Task to complete:
Among the entries that follow, some lines contain the word "resized". Show all of them.
------------------------
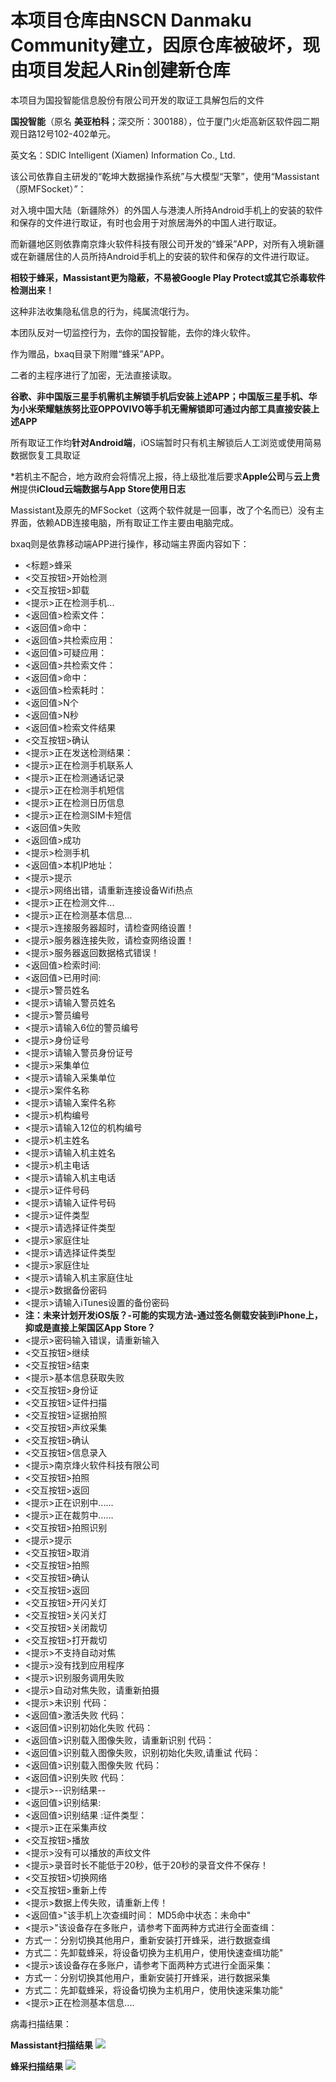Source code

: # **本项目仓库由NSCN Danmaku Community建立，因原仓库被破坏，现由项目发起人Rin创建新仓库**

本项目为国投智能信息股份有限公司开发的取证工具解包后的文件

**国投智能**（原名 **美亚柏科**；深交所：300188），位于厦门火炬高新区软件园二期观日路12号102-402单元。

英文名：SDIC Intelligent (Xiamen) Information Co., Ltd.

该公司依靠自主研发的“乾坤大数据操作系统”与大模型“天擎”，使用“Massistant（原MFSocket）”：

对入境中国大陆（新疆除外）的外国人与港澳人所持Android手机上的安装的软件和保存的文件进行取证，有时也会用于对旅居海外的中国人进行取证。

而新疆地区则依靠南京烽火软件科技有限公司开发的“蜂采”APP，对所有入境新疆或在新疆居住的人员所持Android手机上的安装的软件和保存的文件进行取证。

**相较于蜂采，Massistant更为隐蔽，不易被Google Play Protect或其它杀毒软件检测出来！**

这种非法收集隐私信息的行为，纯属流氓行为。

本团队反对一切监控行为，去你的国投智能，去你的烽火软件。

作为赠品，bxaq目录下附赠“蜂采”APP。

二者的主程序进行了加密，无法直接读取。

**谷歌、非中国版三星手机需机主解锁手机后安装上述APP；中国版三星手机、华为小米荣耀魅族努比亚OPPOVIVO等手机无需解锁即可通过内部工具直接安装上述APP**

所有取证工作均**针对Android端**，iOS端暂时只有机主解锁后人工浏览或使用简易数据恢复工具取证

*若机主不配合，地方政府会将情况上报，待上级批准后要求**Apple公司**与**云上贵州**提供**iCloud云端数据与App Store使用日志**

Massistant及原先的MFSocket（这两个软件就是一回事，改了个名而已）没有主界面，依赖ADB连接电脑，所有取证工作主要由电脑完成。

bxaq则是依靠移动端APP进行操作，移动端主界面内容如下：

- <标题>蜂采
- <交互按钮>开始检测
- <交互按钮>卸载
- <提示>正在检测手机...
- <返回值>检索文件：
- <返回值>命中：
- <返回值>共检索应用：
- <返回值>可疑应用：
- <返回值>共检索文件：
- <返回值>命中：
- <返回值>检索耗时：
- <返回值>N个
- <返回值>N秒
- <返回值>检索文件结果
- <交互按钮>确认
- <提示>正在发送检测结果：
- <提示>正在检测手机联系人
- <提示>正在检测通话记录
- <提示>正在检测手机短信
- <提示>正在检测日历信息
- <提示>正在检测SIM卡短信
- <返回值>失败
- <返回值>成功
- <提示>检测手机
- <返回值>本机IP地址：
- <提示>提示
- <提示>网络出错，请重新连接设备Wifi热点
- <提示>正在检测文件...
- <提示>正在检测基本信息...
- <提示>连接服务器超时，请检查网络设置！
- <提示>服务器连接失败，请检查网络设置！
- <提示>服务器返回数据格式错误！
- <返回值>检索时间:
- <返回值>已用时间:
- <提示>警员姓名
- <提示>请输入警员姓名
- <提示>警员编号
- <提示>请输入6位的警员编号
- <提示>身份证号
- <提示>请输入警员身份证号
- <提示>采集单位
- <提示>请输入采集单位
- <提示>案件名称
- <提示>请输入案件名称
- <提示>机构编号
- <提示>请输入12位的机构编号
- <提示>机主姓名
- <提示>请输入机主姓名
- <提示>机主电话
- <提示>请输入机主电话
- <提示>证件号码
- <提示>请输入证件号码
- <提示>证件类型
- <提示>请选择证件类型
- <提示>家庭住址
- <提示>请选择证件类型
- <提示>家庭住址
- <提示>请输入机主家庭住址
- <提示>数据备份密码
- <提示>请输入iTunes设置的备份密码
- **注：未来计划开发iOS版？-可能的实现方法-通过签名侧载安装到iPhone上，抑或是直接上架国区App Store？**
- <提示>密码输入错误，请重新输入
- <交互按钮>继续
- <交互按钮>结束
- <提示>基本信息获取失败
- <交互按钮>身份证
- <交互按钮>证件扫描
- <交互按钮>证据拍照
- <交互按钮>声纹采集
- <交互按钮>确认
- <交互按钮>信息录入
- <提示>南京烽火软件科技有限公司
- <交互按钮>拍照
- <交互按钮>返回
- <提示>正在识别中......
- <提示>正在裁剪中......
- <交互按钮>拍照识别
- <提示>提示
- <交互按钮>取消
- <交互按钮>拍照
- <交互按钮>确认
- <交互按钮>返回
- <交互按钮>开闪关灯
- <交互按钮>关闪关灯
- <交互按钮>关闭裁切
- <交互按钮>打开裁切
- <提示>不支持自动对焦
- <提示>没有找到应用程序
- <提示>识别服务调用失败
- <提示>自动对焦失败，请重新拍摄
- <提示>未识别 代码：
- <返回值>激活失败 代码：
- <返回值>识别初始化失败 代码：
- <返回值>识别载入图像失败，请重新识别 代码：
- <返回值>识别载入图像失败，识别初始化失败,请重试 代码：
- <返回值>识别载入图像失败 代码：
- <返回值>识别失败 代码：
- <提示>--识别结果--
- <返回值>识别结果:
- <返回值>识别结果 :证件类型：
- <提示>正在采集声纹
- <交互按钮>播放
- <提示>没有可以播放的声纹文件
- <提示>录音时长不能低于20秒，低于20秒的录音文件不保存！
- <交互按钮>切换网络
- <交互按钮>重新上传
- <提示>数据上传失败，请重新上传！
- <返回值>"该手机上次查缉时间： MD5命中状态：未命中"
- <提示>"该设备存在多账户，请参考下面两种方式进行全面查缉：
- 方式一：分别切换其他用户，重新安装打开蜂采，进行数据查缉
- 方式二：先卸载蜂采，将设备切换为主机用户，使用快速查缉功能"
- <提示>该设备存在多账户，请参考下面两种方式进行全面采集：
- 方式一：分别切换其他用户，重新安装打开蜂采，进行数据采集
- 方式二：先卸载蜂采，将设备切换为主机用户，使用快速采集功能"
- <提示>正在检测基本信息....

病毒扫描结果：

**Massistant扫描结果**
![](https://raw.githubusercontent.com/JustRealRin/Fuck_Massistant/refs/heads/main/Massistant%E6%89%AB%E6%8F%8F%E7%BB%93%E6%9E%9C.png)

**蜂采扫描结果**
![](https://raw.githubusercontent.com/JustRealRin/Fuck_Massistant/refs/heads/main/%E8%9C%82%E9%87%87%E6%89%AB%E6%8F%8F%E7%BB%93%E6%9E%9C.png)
------------------------
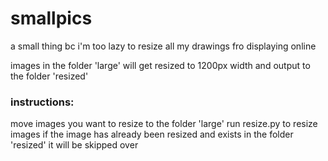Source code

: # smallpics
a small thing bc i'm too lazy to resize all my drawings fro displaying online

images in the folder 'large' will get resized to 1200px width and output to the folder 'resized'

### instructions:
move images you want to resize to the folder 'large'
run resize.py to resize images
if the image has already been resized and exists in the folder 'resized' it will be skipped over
------------------------
Answer box:
images in the folder 'large' will get resized to 1200px width and output to the folder 'resized'
if the image has already been resized and exists in the folder 'resized' it will be skipped over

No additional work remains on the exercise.